There are layers upon layers of meaning in these 12 verses of St Matthew’s Gospel. In this rich mythology, there is a challenge to Herod and the worship of this world. There are strands from the Old Testament and the wider culture of the ancient world. There may be things which are fantastical and unbelievable in these myths, but we need to dig down to the truth within. For me, it is a wonderful discovery to learn that the Magi may have their origin in an Order of Mystics, people who pray in silence and who hear the voice of Christ in the many rich religious traditions of the world. Christ is the Light of the World; ‘I am everywhere’. For me, there is an intuitive logic that Christ is present in all people and cultures. When we go more deeply than rational doctrine, we encounter the Presence of the Sacred.
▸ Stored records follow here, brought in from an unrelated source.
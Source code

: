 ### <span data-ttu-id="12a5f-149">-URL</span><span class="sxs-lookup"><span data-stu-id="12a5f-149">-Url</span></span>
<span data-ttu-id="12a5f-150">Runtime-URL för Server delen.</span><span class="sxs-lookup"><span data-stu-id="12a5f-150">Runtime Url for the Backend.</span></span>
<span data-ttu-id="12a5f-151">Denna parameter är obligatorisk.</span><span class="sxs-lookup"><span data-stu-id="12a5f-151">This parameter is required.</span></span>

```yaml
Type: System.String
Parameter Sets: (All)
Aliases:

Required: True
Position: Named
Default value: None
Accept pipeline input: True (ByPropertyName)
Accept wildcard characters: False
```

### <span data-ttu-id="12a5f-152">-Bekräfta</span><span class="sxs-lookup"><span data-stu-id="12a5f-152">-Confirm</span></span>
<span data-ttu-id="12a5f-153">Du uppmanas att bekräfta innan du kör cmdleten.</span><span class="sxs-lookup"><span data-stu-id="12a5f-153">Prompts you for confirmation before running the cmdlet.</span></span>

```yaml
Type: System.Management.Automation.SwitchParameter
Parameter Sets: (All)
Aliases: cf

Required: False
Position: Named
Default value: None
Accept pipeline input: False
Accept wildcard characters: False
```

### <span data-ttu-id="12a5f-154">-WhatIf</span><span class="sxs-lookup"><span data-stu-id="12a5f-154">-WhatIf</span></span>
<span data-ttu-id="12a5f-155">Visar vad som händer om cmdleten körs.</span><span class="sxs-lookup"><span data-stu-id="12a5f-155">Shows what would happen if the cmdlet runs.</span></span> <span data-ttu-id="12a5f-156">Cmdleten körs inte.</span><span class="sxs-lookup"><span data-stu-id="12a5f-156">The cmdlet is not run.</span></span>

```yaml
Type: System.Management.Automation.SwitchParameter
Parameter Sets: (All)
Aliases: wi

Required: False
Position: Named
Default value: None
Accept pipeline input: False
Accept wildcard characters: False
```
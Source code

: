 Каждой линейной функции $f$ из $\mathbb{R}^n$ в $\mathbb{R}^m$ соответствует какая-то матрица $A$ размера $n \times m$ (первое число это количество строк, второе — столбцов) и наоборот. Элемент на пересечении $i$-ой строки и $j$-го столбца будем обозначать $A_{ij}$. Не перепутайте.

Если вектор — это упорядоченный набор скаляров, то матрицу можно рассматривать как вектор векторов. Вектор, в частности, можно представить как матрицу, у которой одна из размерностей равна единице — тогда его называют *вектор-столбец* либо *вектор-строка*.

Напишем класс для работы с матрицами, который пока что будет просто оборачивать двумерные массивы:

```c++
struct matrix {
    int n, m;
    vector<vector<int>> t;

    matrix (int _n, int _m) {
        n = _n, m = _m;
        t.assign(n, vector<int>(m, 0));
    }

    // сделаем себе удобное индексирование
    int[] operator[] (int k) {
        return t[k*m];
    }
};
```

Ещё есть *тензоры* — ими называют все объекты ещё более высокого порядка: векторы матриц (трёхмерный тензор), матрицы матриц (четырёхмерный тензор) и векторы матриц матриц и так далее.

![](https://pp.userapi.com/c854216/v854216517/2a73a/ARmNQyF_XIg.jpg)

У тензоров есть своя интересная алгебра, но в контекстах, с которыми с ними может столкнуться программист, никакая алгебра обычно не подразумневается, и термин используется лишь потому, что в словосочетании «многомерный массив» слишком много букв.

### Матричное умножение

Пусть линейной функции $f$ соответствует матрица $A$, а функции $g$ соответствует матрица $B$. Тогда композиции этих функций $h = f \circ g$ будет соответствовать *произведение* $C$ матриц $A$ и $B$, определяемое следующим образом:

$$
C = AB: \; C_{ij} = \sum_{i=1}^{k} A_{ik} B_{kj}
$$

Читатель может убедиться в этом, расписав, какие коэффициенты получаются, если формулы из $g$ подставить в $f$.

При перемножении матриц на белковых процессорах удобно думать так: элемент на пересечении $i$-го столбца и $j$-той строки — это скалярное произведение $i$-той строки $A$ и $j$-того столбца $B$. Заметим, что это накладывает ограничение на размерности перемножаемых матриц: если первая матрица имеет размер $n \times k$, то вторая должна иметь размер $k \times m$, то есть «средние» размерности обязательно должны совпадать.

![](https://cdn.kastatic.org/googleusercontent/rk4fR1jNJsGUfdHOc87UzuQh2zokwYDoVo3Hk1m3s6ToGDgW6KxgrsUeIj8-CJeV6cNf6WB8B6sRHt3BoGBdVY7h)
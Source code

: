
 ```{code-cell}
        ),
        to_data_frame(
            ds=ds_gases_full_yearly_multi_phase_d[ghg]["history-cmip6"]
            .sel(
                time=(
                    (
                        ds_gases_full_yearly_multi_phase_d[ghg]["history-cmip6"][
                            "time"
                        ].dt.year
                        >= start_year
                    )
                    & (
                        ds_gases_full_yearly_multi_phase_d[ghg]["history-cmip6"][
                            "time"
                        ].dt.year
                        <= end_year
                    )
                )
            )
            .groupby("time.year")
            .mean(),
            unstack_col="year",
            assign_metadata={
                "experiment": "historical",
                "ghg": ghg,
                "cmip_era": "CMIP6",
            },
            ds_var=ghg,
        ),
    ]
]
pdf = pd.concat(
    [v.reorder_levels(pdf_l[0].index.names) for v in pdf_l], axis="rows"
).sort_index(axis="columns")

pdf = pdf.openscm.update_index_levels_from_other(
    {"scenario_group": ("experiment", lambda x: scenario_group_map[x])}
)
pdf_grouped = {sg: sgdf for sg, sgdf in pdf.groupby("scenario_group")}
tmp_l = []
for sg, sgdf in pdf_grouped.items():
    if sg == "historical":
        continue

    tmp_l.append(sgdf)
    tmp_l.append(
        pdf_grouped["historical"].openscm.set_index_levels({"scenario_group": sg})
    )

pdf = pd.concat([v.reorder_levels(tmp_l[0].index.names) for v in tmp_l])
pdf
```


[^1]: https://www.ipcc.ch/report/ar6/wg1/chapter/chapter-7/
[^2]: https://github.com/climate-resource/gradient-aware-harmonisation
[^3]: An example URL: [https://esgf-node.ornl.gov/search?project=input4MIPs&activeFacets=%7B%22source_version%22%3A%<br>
The motif of the Magi is journey, pilgrimage, people openly and honestly in search of the Mystery at the centre of all life. The Gospel is one of encounter with the Sacred. In the midst of all the worldliness, in the shallowness of politics and power, suffering, and loneliness, it is possible to taste and see that the Lord is good. The Church needs a spiritual reformation. The last reformations took place before the Renaissance, the Enlightenment, the emergence of the theory of evolution and the insights of other world faiths. The motif of the Magi is about journey, the inner journey, the life of the Spirit within us. There is nothing less boring than loving God: spiritually, we need to recapture that sense of love and adventure.